# sitting while walking on leash



## k0da (Apr 14, 2016)

Hey everyone,
My girl is 10 weeks old and when I walk her on her leash she doesn't really pull at all but she'll randomly sit down and not want to come. She responds to her name and comes to me every time except when on the leash. Its not when I'm waling her too far or anything cause she'll do it all the time even though we keep the same routine and she's done that walk plenty of times without issue. Any thoughts on why she does that?


----------



## Dainerra (Nov 14, 2003)

tired and boredom are the most likely culprits. keep up a happy chatter and engaged with her on walks. keep them short and interesting


----------



## Mary Beth (Apr 17, 2010)

I agree with Dainerra. When my Sting was a young pup, somedays, he would just want to walk halfway to the corner and that was it, other days fine. Puppies are doing a lot of growing and get tired out fast. I also learned to take him for short slow walks but more frequently (sometimes he would be tired out at the noon walk, but more energetic in the morning walk) and go in different directions. If he sat down, I made a circle and he followed me. I also learned that was his signal that he was tired. Since he needed to learn to be alone, I would take him home after his short walk so he could nap, and then would take my fast longer walk. For your pup not wanting to come to you when she is on the leash, it could be she doesn't understand why - after all she is on a leash. I found this to be true at least with my Sting, he will try something once, and if it isn't worth his while, he won't want to do it again. Try training her to come to a sound you make, like a soft whistle, but start off leash. Make your whistle, when she turns to come, you turn away - when she catches up with you - reward her. Once she has learned to do that, then try the leash.


----------



## DutchKarin (Nov 23, 2013)

Puppies do this. World is a big place and they have a lot to learn. Make walks shorter and work to build confidence and focus on play and bonding with you. It won't last long.


----------



## Stonevintage (Aug 26, 2014)

When mine was young we had this place about 1/2 block from our house. Nice shady grassy little place in front of a Tea House. I would just walk her there and we'd sit for 1/2 hour or so, play a little. She watched everything happening on the busy street and people would stop and ask if they could pet her. 
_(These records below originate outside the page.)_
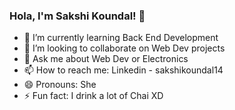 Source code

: ### Hola, I'm Sakshi Koundal! 👋


- 🌱 I’m currently learning Back End Development
- 👯 I’m looking to collaborate on Web Dev projects
- 💬 Ask me about Web Dev or Electronics 
- 📫 How to reach me: Linkedin - sakshikoundal14
- 😄 Pronouns: She
- ⚡ Fun fact: I drink a lot of Chai XD

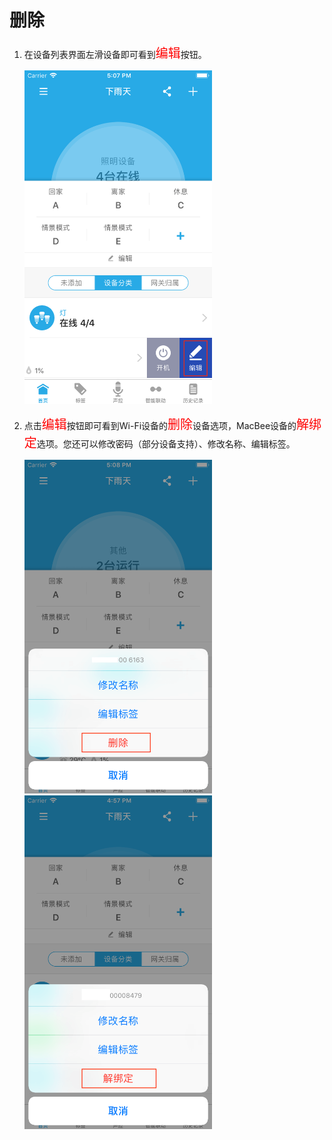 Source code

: # 删除

1. 在设备列表界面左滑设备即可看到<font style='color:#ff0000;font-size:20px'>编辑</font>按钮。

	<img src="../images/device/设备列表左滑.png" width = "300" height = "534">
	
2. 点击<font style='color:#ff0000;font-size:20px'>编辑</font>按钮即可看到Wi-Fi设备的<font style='color:#ff0000;font-size:20px'>删除</font>设备选项，MacBee设备的<font style='color:#ff0000;font-size:20px'>解绑定</font>选项。您还可以修改密码（部分设备支持）、修改名称、编辑标签。

	<img src="../images/device/设备删除.png" width = "300" height = "534">
	
	<img src="../images/device/设备解绑.png" width = "300" height = "534"> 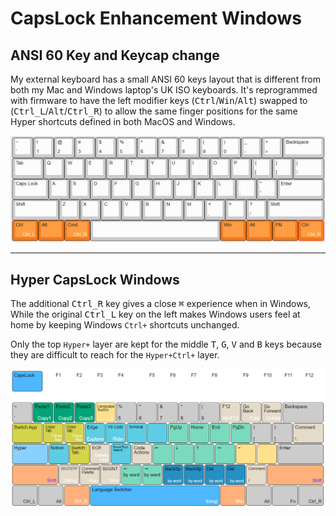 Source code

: # CapsLock Enhancement Windows

## ANSI 60 Key and Keycap change

My external keyboard has a small ANSI 60 keys layout that is different from both my Mac and Windows laptop's UK ISO keyboards. It's reprogrammed with firmware to have the left modifier keys (<kbd>Ctrl</kbd>/<kbd>Win</kbd>/<kbd>Alt</kbd>) swapped to (<kbd>Ctrl_L</kbd>/<kbd>Alt</kbd>/<kbd>Ctrl_R</kbd>) to allow the same finger positions for the same Hyper shortcuts defined in both MacOS and Windows.

![ansi-60](../docs/img/ansi-60-remapped.png)

------------------------

## Hyper CapsLock Windows

The additional <kbd>Ctrl_R</kbd> key gives a close <kbd>⌘</kbd> experience when in Windows, While the original <kbd>Ctrl_L</kbd> key on the left makes Windows users feel at home by keeping Windows `Ctrl+` shortcuts unchanged.

Only the top `Hyper+` layer are kept for the middle <kbd>T</kbd>, <kbd>G</kbd>, <kbd>V</kbd> and <kbd>B</kbd> keys because they are difficult to reach for the `Hyper+Ctrl+` layer.

![hyper-win](/win/images/hyper-caps-lock-win.png)
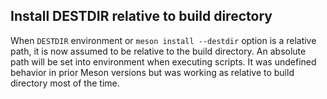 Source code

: ## Install DESTDIR relative to build directory

When `DESTDIR` environment or `meson install --destdir` option is a relative path,
it is now assumed to be relative to the build directory. An absolute path will be
set into environment when executing scripts. It was undefined behavior in prior
Meson versions but was working as relative to build directory most of the time.
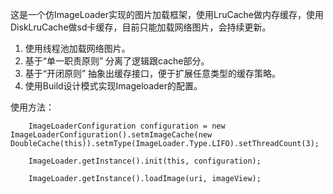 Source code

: 这是一个仿ImageLoader实现的图片加载框架，使用LruCache做内存缓存，使用DiskLruCache做sd卡缓存，目前只能加载网络图片，会持续更新。

1. 使用线程池加载网络图片。
2. 基于“单一职责原则” 分离了逻辑跟cache部分。
3. 基于“开闭原则” 抽象出缓存接口，便于扩展任意类型的缓存策略。
4. 使用Build设计模式实现Imageloader的配置。

使用方法：
        
        ImageLoaderConfiguration configuration = new ImageLoaderConfiguration().setmImageCache(new DoubleCache(this)).setmType(ImageLoader.Type.LIFO).setThreadCount(3);
        
        ImageLoader.getInstance().init(this, configuration);
         
        ImageLoader.getInstance().loadImage(uri, imageView);
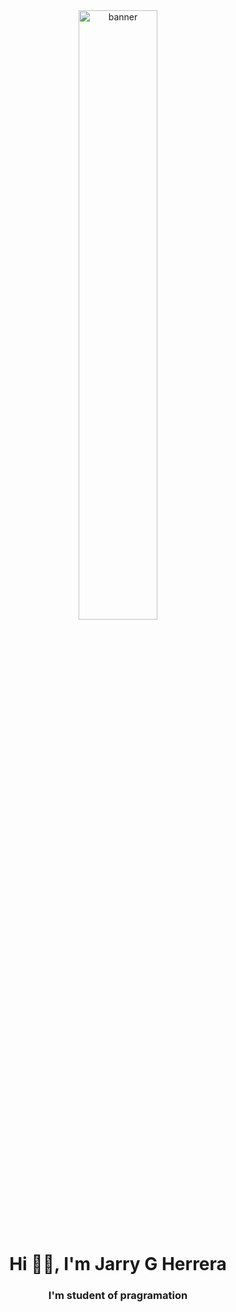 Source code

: 
<div align="center">
<img  width=50% height=50% src="https://ik.imagekit.io/hoa6us8np/gummy-coding__1__LbafRPEaj.png?ik-sdk-version=javascript-1.4.3&updatedAt=1659103251029" alt="banner" />
</div>

<h1 align="center">Hi 👋🏽, I'm Jarry G Herrera</h1>
<h3 align="center">I'm student of pragramation</h3>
I think it helped because she was comfortable in that little spot and it gave her a chance just to look around and learn about the interesting sights & sounds for a couple of weeks until she was more eager to be out and among it all.


----------



## Cassidy's Mom (Mar 30, 2003)

10 weeks old is still very young. I wasn't really taking my pups for a walk at that age. I did have them drag a lightweight leash around the house, to get used to the feeling of a leash attached to the collar.


----------



## HappyGoLucky (Apr 7, 2016)

With mine since day one I change the scenery every single time. There are several different routes to take in my area, and I alternate between all of them and never repeat the same route twice in a row. They really are intelligent and things like the same scenery, the same tree, the same pole, will make it boring really quick. Try and time how long it takes for her to walk until she sits, and be proactive and change things up before she would sit on her own - stop, play with her a little, turn around and (slowly) "run" away from her while calling her name and say "come come come.." in exciting voice. Then stop and praise lots when she does. Then keep going in the direction you were going. Things like that. Just like others pointed out - they get bored. And the tiny baby that she is - they also have very short attention span, keep that also in mind. For 10 weeks of age the walks probably should be very short anyways.


----------



## GSDCrazy1787 (Sep 26, 2015)

My Dante would do this too and it was a bit frustrating. I would keep treats on my walk and work some obedience in with the walks to keep him engaged. He loved it and never got tired! Even though you may not be able to take her to classes yet it is never to early to start some obedience training! The minute Dante came home with me he got introduced to obedience training. 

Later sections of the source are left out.